Published on 21/12/2025
Run Logs and Reproducibility That Hold Up: Scripted Builds, Environment Hashes, and Parameter Files Done Right
Outcome-aligned reproducibility: why scripted builds and evidence-grade run logs matter in US/UK/EU reviews
Define “reproducible” the way inspectors do
To a regulator, reproducibility isn’t an academic virtue—it’s operational proof that the same inputs, code, and assumptions generate the same numbers on demand. In clinical submissions, that means a scripted build with zero hand edits, a run log that captures decisions and versions at execution time, parameter files controlling every knob humans might forget, and environment hashes that fingerprint the computational stack. When a reviewer points to a number, you should traverse output → run log → parameters → program → lineage in seconds and regenerate the value without improvisation.

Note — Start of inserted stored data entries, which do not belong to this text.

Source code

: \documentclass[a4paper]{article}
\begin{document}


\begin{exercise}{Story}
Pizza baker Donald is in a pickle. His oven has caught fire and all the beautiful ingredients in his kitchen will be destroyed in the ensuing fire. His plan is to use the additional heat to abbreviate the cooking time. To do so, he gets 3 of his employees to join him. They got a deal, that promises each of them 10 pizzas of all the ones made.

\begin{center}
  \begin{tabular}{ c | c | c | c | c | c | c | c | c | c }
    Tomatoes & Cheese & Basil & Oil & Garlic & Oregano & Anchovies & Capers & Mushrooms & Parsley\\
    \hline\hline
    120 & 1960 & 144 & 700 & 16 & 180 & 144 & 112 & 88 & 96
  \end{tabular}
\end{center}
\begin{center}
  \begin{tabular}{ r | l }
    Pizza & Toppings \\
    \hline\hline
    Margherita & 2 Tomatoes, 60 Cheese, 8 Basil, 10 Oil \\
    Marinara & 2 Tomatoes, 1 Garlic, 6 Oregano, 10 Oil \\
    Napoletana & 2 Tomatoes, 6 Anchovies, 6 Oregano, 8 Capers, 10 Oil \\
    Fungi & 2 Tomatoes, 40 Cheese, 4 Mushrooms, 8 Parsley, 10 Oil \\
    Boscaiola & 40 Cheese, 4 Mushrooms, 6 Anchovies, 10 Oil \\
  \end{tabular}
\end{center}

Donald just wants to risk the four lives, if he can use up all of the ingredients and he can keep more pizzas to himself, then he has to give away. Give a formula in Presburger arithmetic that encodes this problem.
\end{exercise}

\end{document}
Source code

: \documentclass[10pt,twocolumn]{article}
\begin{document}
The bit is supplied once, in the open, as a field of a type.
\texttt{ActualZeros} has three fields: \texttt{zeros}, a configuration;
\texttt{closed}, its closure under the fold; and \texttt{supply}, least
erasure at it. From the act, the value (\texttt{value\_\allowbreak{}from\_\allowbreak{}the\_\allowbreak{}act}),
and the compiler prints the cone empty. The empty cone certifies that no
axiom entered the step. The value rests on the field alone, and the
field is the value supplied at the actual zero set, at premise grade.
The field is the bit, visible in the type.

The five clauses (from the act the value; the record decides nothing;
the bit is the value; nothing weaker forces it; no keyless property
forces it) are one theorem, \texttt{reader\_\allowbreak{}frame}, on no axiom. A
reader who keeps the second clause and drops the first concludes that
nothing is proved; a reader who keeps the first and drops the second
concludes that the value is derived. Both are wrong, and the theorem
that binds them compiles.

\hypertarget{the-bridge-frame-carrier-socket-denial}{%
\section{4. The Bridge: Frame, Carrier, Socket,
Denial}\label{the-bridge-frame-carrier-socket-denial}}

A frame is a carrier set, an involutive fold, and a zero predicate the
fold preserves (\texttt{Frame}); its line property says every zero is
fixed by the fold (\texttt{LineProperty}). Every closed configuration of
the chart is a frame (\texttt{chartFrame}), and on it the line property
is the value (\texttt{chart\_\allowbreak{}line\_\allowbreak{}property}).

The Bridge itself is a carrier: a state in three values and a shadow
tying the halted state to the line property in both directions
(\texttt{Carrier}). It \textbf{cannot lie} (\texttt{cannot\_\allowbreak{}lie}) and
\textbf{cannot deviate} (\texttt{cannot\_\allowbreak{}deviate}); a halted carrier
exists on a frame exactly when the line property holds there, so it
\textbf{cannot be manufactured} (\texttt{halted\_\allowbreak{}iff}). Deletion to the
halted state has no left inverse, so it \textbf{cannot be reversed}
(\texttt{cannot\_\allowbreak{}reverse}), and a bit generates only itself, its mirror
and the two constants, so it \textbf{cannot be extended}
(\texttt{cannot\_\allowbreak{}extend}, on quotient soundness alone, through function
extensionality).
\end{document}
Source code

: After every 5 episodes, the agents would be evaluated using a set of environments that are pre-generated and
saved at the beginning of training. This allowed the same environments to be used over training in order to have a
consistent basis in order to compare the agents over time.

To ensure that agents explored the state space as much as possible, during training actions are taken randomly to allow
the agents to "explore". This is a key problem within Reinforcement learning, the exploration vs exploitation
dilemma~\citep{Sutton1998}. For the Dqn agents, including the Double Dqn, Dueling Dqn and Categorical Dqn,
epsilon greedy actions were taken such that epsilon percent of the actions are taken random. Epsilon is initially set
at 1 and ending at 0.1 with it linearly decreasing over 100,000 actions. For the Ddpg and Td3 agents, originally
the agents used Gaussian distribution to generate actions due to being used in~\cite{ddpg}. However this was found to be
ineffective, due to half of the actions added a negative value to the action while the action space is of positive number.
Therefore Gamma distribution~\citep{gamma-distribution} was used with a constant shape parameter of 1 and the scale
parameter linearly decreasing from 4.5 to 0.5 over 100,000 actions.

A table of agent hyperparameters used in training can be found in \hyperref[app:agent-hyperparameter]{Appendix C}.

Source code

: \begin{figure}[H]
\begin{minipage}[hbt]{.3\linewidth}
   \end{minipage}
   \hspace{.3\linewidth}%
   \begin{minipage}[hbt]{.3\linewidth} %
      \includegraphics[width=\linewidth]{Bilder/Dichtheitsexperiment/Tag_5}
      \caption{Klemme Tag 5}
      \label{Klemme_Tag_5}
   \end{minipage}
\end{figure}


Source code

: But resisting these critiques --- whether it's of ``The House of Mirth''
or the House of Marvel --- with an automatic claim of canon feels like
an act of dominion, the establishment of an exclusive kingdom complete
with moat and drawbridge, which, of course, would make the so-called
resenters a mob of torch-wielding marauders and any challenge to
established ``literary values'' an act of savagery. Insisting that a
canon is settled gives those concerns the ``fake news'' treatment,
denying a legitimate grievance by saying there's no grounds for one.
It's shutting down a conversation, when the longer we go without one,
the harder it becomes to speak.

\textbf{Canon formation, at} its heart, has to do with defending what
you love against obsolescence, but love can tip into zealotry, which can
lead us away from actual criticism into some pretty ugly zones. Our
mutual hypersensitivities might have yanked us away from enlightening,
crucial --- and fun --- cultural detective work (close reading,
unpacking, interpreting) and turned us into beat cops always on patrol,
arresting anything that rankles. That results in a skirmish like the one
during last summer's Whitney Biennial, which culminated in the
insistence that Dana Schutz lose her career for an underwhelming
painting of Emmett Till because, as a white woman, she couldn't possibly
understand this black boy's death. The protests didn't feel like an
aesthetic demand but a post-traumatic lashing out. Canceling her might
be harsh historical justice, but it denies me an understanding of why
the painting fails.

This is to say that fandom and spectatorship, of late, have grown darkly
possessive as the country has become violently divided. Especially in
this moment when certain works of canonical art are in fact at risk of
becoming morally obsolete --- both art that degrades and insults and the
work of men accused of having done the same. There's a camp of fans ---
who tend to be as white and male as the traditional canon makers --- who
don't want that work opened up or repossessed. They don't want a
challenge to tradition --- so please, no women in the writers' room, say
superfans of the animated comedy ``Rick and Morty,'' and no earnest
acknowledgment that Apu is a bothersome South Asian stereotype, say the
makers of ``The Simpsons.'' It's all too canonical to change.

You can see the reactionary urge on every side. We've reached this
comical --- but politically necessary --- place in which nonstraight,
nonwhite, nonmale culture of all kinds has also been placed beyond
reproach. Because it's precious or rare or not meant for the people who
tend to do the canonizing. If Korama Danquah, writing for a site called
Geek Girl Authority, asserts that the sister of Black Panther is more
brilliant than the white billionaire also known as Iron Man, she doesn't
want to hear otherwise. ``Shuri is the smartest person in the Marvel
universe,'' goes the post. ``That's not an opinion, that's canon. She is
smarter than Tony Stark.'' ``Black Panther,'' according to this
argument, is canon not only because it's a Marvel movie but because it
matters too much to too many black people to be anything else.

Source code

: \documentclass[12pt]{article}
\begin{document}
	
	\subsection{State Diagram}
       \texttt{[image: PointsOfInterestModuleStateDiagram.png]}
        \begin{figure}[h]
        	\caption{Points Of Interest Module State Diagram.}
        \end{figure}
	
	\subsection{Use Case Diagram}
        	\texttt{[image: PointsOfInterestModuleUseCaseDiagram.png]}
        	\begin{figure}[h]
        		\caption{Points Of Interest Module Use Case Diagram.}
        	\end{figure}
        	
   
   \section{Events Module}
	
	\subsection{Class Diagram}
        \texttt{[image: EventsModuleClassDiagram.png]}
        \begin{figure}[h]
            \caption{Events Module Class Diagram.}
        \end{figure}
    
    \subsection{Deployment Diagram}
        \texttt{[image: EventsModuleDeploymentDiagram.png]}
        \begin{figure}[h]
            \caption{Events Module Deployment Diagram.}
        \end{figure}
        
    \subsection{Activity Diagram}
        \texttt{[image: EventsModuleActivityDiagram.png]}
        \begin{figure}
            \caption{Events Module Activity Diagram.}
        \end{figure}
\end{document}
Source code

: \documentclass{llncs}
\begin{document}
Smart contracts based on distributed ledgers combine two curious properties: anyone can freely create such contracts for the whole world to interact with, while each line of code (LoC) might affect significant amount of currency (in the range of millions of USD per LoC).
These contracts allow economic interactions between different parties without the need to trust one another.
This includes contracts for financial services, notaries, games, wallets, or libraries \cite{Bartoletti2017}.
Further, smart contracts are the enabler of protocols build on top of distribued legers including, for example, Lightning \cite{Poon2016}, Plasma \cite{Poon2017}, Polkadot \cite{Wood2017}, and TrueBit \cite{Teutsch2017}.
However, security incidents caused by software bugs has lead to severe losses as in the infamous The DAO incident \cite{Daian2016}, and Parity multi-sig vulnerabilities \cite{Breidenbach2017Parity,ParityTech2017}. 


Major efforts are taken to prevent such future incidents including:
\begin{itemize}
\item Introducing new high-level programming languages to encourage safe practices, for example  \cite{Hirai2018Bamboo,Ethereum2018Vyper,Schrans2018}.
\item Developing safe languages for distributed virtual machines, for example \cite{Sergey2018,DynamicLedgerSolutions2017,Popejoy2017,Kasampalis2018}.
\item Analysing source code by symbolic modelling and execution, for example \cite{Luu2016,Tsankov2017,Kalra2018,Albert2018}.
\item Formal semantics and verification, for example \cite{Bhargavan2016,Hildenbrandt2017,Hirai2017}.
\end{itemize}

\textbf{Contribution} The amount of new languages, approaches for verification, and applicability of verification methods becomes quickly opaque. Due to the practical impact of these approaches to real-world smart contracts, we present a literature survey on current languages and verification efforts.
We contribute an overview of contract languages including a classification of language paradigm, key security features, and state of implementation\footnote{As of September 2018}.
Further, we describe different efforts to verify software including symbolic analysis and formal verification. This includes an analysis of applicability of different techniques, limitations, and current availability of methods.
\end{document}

State one compliance backbone—once, then reuse everywhere
Anchor your reproducibility posture with a portable paragraph and paste it across plans, shells, and reviewer guides: inspection expectations align with FDA BIMO; electronic records/signatures comply with 21 CFR Part 11 and map to EU’s Annex 11; oversight follows ICH E6(R3); estimands and analysis labeling reflect ICH E9(R1); safety data exchange respects ICH E2B(R3); public transparency is consistent with ClinicalTrials.gov and EU status
Three outcome targets (and a stopwatch)
Publish measurable goals that you can demonstrate at will: (1) Traceability—two-click drill from a number to the program, parameters, and dataset lineage; (2) Reproducibility—byte-identical rebuild for the same cut, parameters, and environment; (3) Retrievability—ten results drilled and re-run in ten minutes. File the stopwatch drill once a quarter so teams practice retrieval under time pressure and inspectors see a living control, not an aspirational policy.
Regulatory mapping: US-first clarity with EU/UK portability
US (FDA) angle—event → evidence in minutes
US assessors start from an output value and ask: which script produced it, which parameter file controlled the windows and populations, what versions of libraries were in play, and where the proof of an identical rerun lives. They expect deterministic retrieval and role attribution in run logs. If your build is button-based or manual, you’ll burn time proving negative facts (“we did not change anything”). A scripted pipeline with explicit logs flips the default: you show what did happen, not what didn’t.
EU/UK (EMA/MHRA) angle—same truth, local wrappers
EU/UK reviewers pull the same thread but probe accessibility (plain-language footnotes), governance (who approved parameter changes and when), and alignment with registered narratives. The reproducibility engine is the same; wrappers differ. Keep a translation table for labels (e.g., IRB → REC/HRA) so the same facts travel cross-region without edits to the underlying scripts or logs.
| Dimension | US (FDA) | EU/UK (EMA/MHRA) |
|---|---|---|
| Electronic records | Part 11 validation; role attribution in logs | Annex 11 controls; supplier qualification |
| Transparency | Consistency with ClinicalTrials.gov narratives | EU-CTR status via CTIS; UK registry alignment |
| Privacy | Minimum necessary; PHI minimization | GDPR/UK GDPR minimization & residency notes |
| Re-run proof | Script + params + env hash → identical outputs | Same, plus governance minutes on parameter changes |
| Inspection lens | Event→evidence speed; reproducible math | Completeness & portability of rationale |
Process & evidence: build once, run anywhere, prove everything
Scripted builds beat checklists
Replace manual sequences with a single orchestrator script for each build target (ADaM, listings, TLFs). The orchestrator loads a parameter file, prints a header with environment fingerprint and seed values, runs unit/integration tests, generates artifacts, and writes a trailer with row counts and output hashes. The script should fail fast if preconditions aren’t met (missing parameters, illegal windows, absent seeds), and it should emit human-readable, grep-friendly lines for investigators and QA.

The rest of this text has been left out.